Robert Samuelson's Washington Post op-ed "The Bias Against Oil and Gas" articulates a divide on how we see our energy future: oil versus clean energy. Samuelson draws an implied "choice between promoting renewables and relying on oil" from Obama's statement that "we can remain the world's leading importer of oil, or we can become the world's leading exporter of clean energy." But really there is no divide. Really, each is focusing on separate elements of the same, integrated challenge. Like blind men calling out their impressions of the elephant, Samuelson has his arms wrapped around a sturdy leg; Obama, the trunk. Getting from here to there relies on legs and trunk. We need both.
Oil is both the key to getting to where we are going, and it is not where we are going. Oil is a key component, it's a big, sturdy leg, of the way we transition to clean energy. From the opening of the last century, it has developed into a backbone of the way we live our lives, and we need oil to create an orderly transition to the future; we need oil to make and haul the stuff of clean energy. We need oil to move beyond oil. Our policies should acknowledge this, and make a place at the table for Chevron, and Exxon and Beyond Petroleum, and all their smart geologists and petroleum engineers, so that they continue to find and bring the oil we need.

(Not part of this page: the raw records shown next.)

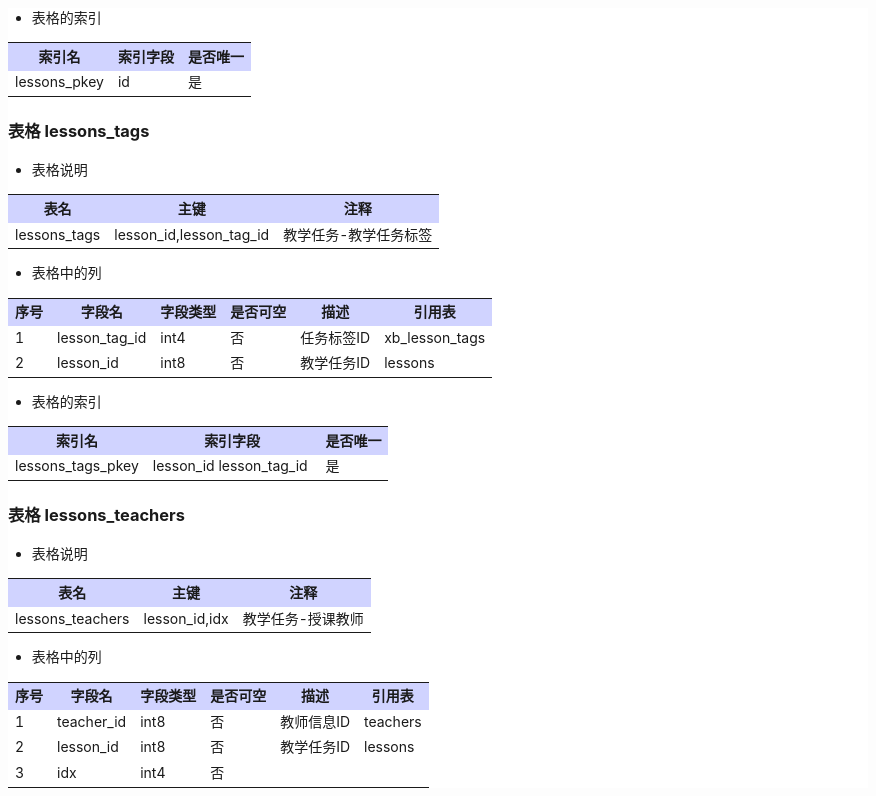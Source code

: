  
  * 表格的索引

<table class="table table-bordered table-striped table-condensed">
  <tr>
<th style="background-color:#D0D3FF">索引名</th><th style="background-color:#D0D3FF">索引字段</th><th style="background-color:#D0D3FF">是否唯一</th>  </tr>
<tr><td>lessons_pkey</td><td>id&nbsp;</td><td>是</td>  </tr>
</table>

### 表格 lessons_tags

  * 表格说明

<table class="table table-bordered table-striped table-condensed">
<tr><th style="background-color:#D0D3FF">表名</th><th style="background-color:#D0D3FF">主键</th><th style="background-color:#D0D3FF">注释</th>  </tr>
<tr><td>lessons_tags</td><td>lesson_id,lesson_tag_id</td><td>教学任务-教学任务标签</td>  </tr>
</table>

  * 表格中的列

<table class="table table-bordered table-striped table-condensed">
<tr><th style="background-color:#D0D3FF">序号</th><th style="background-color:#D0D3FF">字段名</th><th style="background-color:#D0D3FF">字段类型</th><th style="background-color:#D0D3FF">是否可空</th><th style="background-color:#D0D3FF">描述</th><th style="background-color:#D0D3FF">引用表</th>  </tr>
<tr><td>1</td><td>lesson_tag_id</td><td>int4</td><td>否</td><td>任务标签ID</td><td>xb_lesson_tags</td>  </tr>
<tr><td>2</td><td>lesson_id</td><td>int8</td><td>否</td><td>教学任务ID</td><td>lessons</td>  </tr>
</table>

 
  * 表格的索引

<table class="table table-bordered table-striped table-condensed">
  <tr>
<th style="background-color:#D0D3FF">索引名</th><th style="background-color:#D0D3FF">索引字段</th><th style="background-color:#D0D3FF">是否唯一</th>  </tr>
<tr><td>lessons_tags_pkey</td><td>lesson_id&nbsp;lesson_tag_id&nbsp;</td><td>是</td>  </tr>
</table>

### 表格 lessons_teachers

  * 表格说明

<table class="table table-bordered table-striped table-condensed">
<tr><th style="background-color:#D0D3FF">表名</th><th style="background-color:#D0D3FF">主键</th><th style="background-color:#D0D3FF">注释</th>  </tr>
<tr><td>lessons_teachers</td><td>lesson_id,idx</td><td>教学任务-授课教师</td>  </tr>
</table>

  * 表格中的列

<table class="table table-bordered table-striped table-condensed">
<tr><th style="background-color:#D0D3FF">序号</th><th style="background-color:#D0D3FF">字段名</th><th style="background-color:#D0D3FF">字段类型</th><th style="background-color:#D0D3FF">是否可空</th><th style="background-color:#D0D3FF">描述</th><th style="background-color:#D0D3FF">引用表</th>  </tr>
<tr><td>1</td><td>teacher_id</td><td>int8</td><td>否</td><td>教师信息ID</td><td>teachers</td>  </tr>
<tr><td>2</td><td>lesson_id</td><td>int8</td><td>否</td><td>教学任务ID</td><td>lessons</td>  </tr>
<tr><td>3</td><td>idx</td><td>int4</td><td>否</td><td></td><td></td>  </tr>
</table>
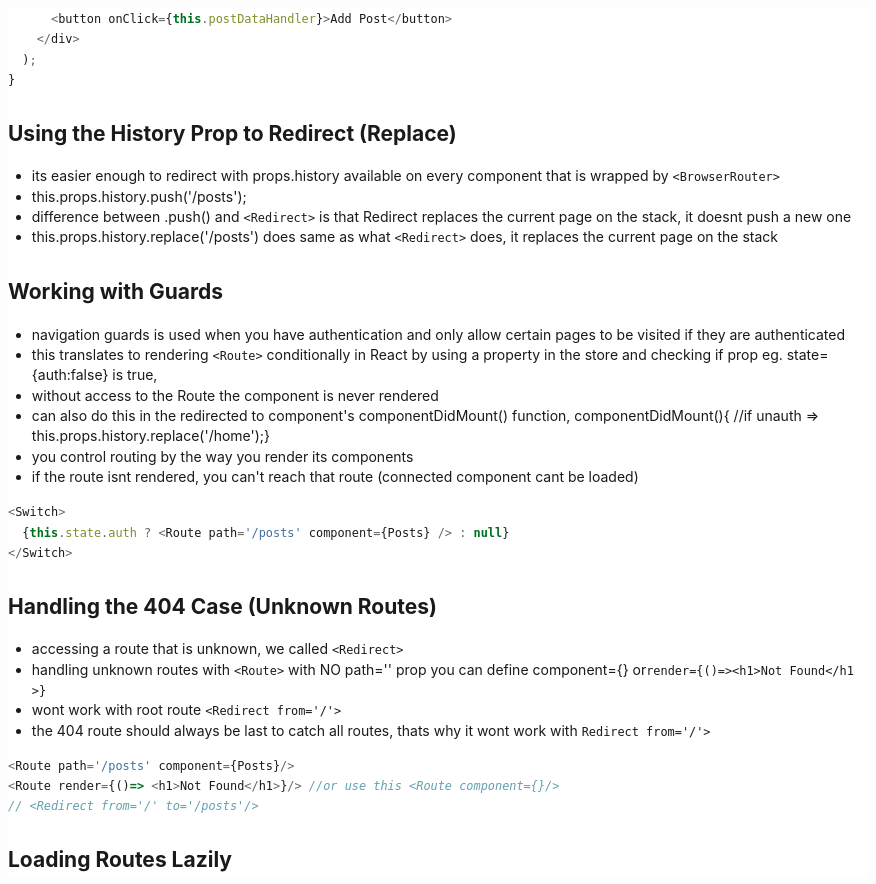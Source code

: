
 ```js
      <button onClick={this.postDataHandler}>Add Post</button>
    </div>
  );
}

```

## Using the History Prop to Redirect (Replace)

- its easier enough to redirect with props.history available on every component that is wrapped by `<BrowserRouter>`
- this.props.history.push('/posts');
- difference between .push() and `<Redirect>` is that Redirect replaces the current page on the stack, it doesnt push a new one
- this.props.history.replace('/posts') does same as what `<Redirect>` does, it replaces the current page on the stack

## Working with Guards

- navigation guards is used when you have authentication and only allow certain pages to be visited if they are authenticated
- this translates to rendering `<Route>` conditionally in React by using a property in the store and checking if prop eg. state={auth:false} is true,
- without access to the Route the component is never rendered
- can also do this in the redirected to component's componentDidMount() function, componentDidMount(){ //if unauth => this.props.history.replace('/home');}
- you control routing by the way you render its components
- if the route isnt rendered, you can't reach that route (connected component cant be loaded)

```js
<Switch>
  {this.state.auth ? <Route path='/posts' component={Posts} /> : null}
</Switch>
```

## Handling the 404 Case (Unknown Routes)

- accessing a route that is unknown, we called `<Redirect>`
- handling unknown routes with `<Route>` with NO path='' prop you can define component={} or`render={()=><h1>Not Found</h1>}`
- wont work with root route `<Redirect from='/'>`
- the 404 route should always be last to catch all routes, thats why it wont work with `Redirect from='/'>`

```js
<Route path='/posts' component={Posts}/>
<Route render={()=> <h1>Not Found</h1>}/> //or use this <Route component={}/>
// <Redirect from='/' to='/posts'/>
```

## Loading Routes Lazily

But clean energy is the end vision, and a thing in its infancy. While Samuelson sees an Obama administration "fixated on 'green jobs' and wind and solar energy," the fixation makes sense if you apply the law of inertia to the economics and politics of the energy industry. Oil is a mature industry, a body in motion that will tend to stay in motion. But inertia requires adding energy, it begs a certain fixation, to get the clean energy industry moving. While this might read as a bias against oil and gas, it's nothing more than doing what is needed to get us where we're going. It's leading the elephant by the trunk towards the road we want to go down. We are all riding the same elephant here, and getting down the road is a far sight better than trying to hack the thing into legs and tail and trunk.